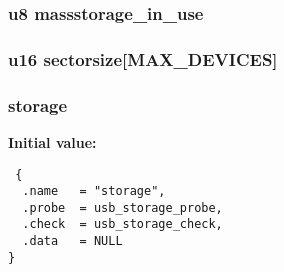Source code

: \subsubsection{\setlength{\rightskip}{0pt plus 5cm}u8 {\bf massstorage\_\-in\_\-use}}\label{storage_8c_8ce1f15d6f9717645330318ee1023230}


\subsubsection{\setlength{\rightskip}{0pt plus 5cm}u16 {\bf sectorsize}[MAX\_\-DEVICES]}\label{storage_8c_4b83b9e724e643b04dadfa22ba4a94ae}


\subsubsection{ {\bf storage}}\label{storage_8c_43d5f58db83c9692fb088be7d46f764b}


\textbf{Initial value:}

\begin{Code}\begin{verbatim} {
  .name   = "storage",
  .probe  = usb_storage_probe,
  .check  = usb_storage_check,
  .data   = NULL
}
\end{verbatim}\end{Code}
○ ○ ○
WORK ORDER: Once the pictures are set aside, give the rest of the material again unchanged.

EXERCISE RESPONSE:
Source code

: \subsubsection{\setlength{\rightskip}{0pt plus 5cm}u8 {\bf massstorage\_\-in\_\-use}}\label{storage_8c_8ce1f15d6f9717645330318ee1023230}


\subsubsection{\setlength{\rightskip}{0pt plus 5cm}u16 {\bf sectorsize}[MAX\_\-DEVICES]}\label{storage_8c_4b83b9e724e643b04dadfa22ba4a94ae}


\subsubsection{ {\bf storage}}\label{storage_8c_43d5f58db83c9692fb088be7d46f764b}


\textbf{Initial value:}

\begin{Code}\begin{verbatim} {
  .name   = "storage",
  .probe  = usb_storage_probe,
  .check  = usb_storage_check,
  .data   = NULL
}
\end{verbatim}\end{Code}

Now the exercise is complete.